MARCH 2014 WORKSHOPS AT FUKU-BONSAI
Edison Yadao does most of the Introductory Workshop and does a great job. He's got it down to the essential basics and is consistently able to complete workshops within 30 minutes when we have visitors on a tight time schedule. Many learn of the workshops from any of the many Big Island guide books. We never meet those who are writing reviews about us and think some are by those who have taken workshops from Edison as the reviews are very complimentary. Generally visitors who take the trouble to purchase and study guidebooks have a fully scheduled vacation plan so its important that those with limited time receive the most important introductory information in the limited time they've allowed.
Those who took workshops in the past receive the Journal of Tropical & True Indoor Bonsai and keep in contact throughout the year,or if they have any problems, or if they are in need of special gifts. Our most recent visitors Margaret and David LaMure took a workshop with Edison last year. But in mid-year, by the time he called, his tree was already dropping leaves and he thought it had died. It had creases on the trunk and was under watered. So he was advised to soak it in water and nothing happened for over two weeks. As he was getting ready to throw it out, he noticed the start of a new leaf and he proudly showed us photos of what he now calls his "Resurrection Tree!".
Early in this year's vacation, they arrived on an especially busy day and made arrangements for a workshop on an afternoon we are normally not busy. It worked out great. Edison was tied up and I wanted to talk story and run a non-standard workshop. Recently we had been doing a lot of trials with the 1:10 Project shallow saucers, root-over-rock plantings, and the new Premium Prepared Bonsai Stock to be introduced later this year. The LaMires live in the high desert area where the humidity is low, but having successfully revived his tree, he was game to take on a larger challenge. So I suggested planting two Premium Prepared Bonsai trees in a Root-Over-Rock manner, and potting it into a shallow 1:10 Project 9" pot and they agreed.

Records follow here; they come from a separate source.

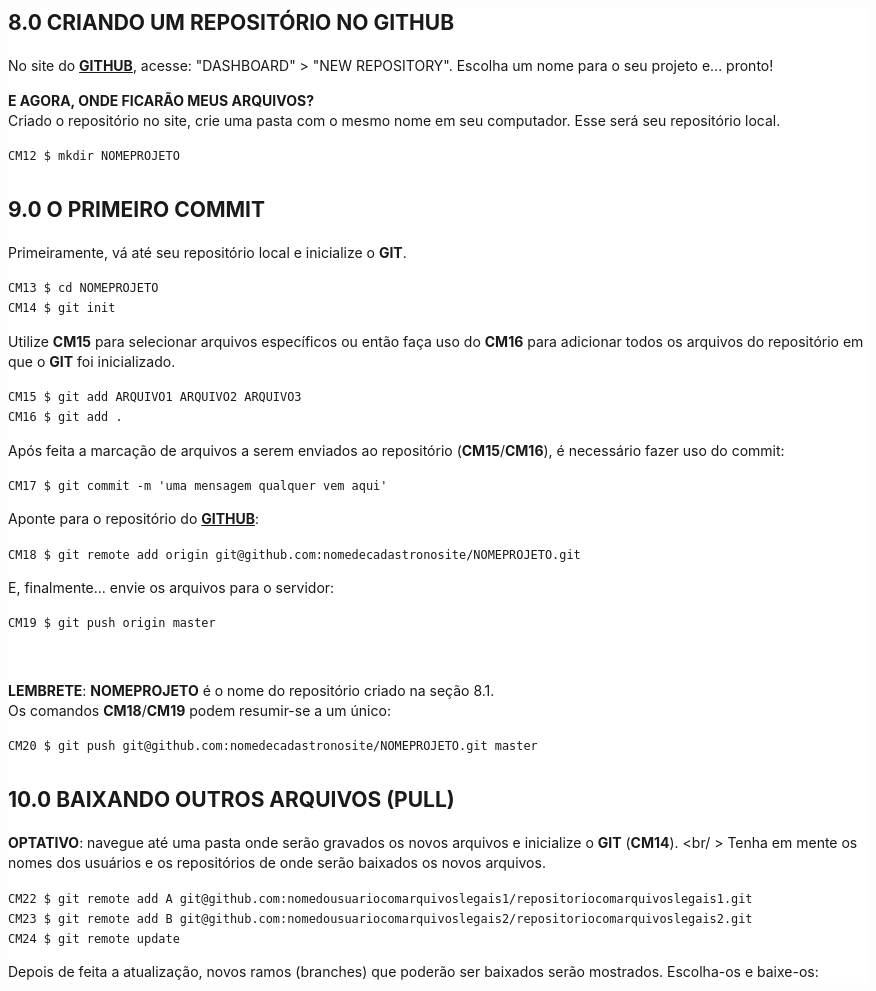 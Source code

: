 
## 8.0 CRIANDO UM REPOSITÓRIO NO GITHUB
No site do **[GITHUB][github]**, acesse: "DASHBOARD" > "NEW REPOSITORY". Escolha um nome para o seu projeto e... pronto! <br />

**E AGORA, ONDE FICARÃO MEUS ARQUIVOS?** <br />
Criado o repositório no site, crie uma pasta com o mesmo nome em seu computador. Esse será seu repositório local.

    CM12 $ mkdir NOMEPROJETO


## 9.0 O PRIMEIRO COMMIT
Primeiramente, vá até seu repositório local e inicialize o **GIT**. 

    CM13 $ cd NOMEPROJETO
    CM14 $ git init

Utilize **CM15** para selecionar arquivos específicos ou então faça uso do **CM16** para adicionar todos os arquivos do repositório em que o **GIT** foi inicializado.

    CM15 $ git add ARQUIVO1 ARQUIVO2 ARQUIVO3
    CM16 $ git add .

Após feita a marcação de arquivos a serem enviados ao repositório (**CM15**/**CM16**), é necessário fazer uso do commit:

    CM17 $ git commit -m 'uma mensagem qualquer vem aqui'

Aponte para o repositório do **[GITHUB][github]**:

    CM18 $ git remote add origin git@github.com:nomedecadastronosite/NOMEPROJETO.git
    
E, finalmente... envie os arquivos para o servidor:

    CM19 $ git push origin master
<br />

**LEMBRETE**: **NOMEPROJETO** é o nome do repositório criado na seção 8.1. <br />
Os comandos **CM18**/**CM19** podem resumir-se a um único: <br />

    CM20 $ git push git@github.com:nomedecadastronosite/NOMEPROJETO.git master


## 10.0 BAIXANDO OUTROS ARQUIVOS (PULL)
**OPTATIVO**: navegue até uma pasta onde serão gravados os novos arquivos e inicialize o **GIT** (**CM14**). <br/ >
Tenha em mente os nomes dos usuários e os repositórios de onde serão baixados os novos arquivos.

    CM22 $ git remote add A git@github.com:nomedousuariocomarquivoslegais1/repositoriocomarquivoslegais1.git
    CM23 $ git remote add B git@github.com:nomedousuariocomarquivoslegais2/repositoriocomarquivoslegais2.git
    CM24 $ git remote update

Depois de feita a atualização, novos ramos (branches) que poderão ser baixados serão mostrados. Escolha-os e baixe-os:


[github]: http://github.com
[ST01]: http://www.akitaonrails.com/2008/10/02/entendendo-git-e-instalando-gitorious-git-via-web
[ST02]: http://weblog.masukomi.org/2008/07/12/handling-and-avoiding-conflicts-in-git
[ST03]: http://b.lesseverything.com/2008/3/25/got-git-howto-git-and-github
[ST04]: http://www.kernel.org/pub/software/scm/git/docs/user-manual.html
[ST05]: http://www.kernel.org/pub/software/scm/git/docs/everyday.html
[ST06]: http://sysmonblog.co.uk/misc/git_by_example/
[ST07]: http://help.github.com/git-cheat-sheets/
[ST08]: http://people.gnome.org/~newren/eg/
[ST09]: http://mono-project.com/GitFAQ
[ST10]: http://git.oz.cz/course/svn.html
[ST11]: http://www.claudson.com.br/
[ST12]: http://help.github.com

|Meet Margaret and David LaMure of Alto, New Mexico with two premium prepared bonsai stock, , a presculptured rock, and the 9" diameter x 1" deep 1:10 Project shallow saucer. This was going to be a challenge as they had under watered last year's workshop tree and would need to pay more careful attention to root-over-rock trees --- especially those in the shallow 1:10 Project saucers!|
|They started out with a lot of confidence to carefully clean out most of the media between the roots while I explained how the rock was sculptured, it's multiple planting "saddles," how the "root trail crevasses" naturally flowed from various positions for the roots to follow, how they would follow the sphagnum moss, and find hidden caches of Nutrient Granules as the roots travelled into the media below.|
|Margaret's tree was the larger dominant one and we positioned it on the highest saddle just below the top of the rock and had it slightly slanting. David holds his slightly smaller tree that will be placed off to the side and below to compliment. I showed them how to create a generous "cushion" on the saddle, how to spread the roots to seat it securely, and how to use the paper coated wire to really pull it down hard into the cushion. The thin wire will rot off after keeping the plant in place to be established but before it can bite into and harm the roots.|
|David's tree quickly went on to the second saddle and was secured in place. Margaret got to start dibbling in media between the roots and was surprised at how much media went in although very little shows. By probing and pulling aside sphagum moss, she found unfilled cavities that she dibbled and filled.|
|I think Margaret has a little better vision when she puts on her glasses and led the pruning to offset any roots that were lost in the process. David was observing carefully and make a good coach. Margaret was especially busy as she was the one taking a lot of notes!|
|Then it was David's turn to do the hard parts, to properly run wires through the holes near the bottom of the rock to attach it to the saucer, to layer the coarse, medium, fine gravel layers , and topped with a layer of fine organic-rich material to encourage growth of root hairs. Then installing the aluminum foil collar, touching up and adding some transition media to allow roots to grow into the potting media, to firm all in place and to make air holes. These two really make a good team and are fun to teach!|
There must have been a lot of interesting talk as I somehow stopped
taking photos. But all went well and we discussed that it was
time for David to repot his small potted Dragon into a larger #8
Conversion Kit, and how we've encouraged the practice for making
major design changes each time you repot a dragon. If it's
growing upwards, pot it at a slant and twist it a bit so the dragon
will develop a suggestion of movement. Upon doing it a few
times, the dragon will develop more complexity and become more
On this workshop critique sheet, David wrote: "This is my 2nd time with David and Eddie. We hope the notes and memory will allow us to enjoy bonsai in our high desert of New Mexico. Mahalo!"
David tells me that New Mexico has a lot of beautiful interesting rocks and he's looking forward to selecting and planting some. In the past year he's learned how to handle our plants and his other trees are doing well. Now the a solid knowledge of rock planting techniques, we'll be looking forward to seeing New Mexico rock plantings. I suspect that David is starting to think about teaching others and we urge our study group members to do so. Those who are willing to teach often learn the most! It was a great day!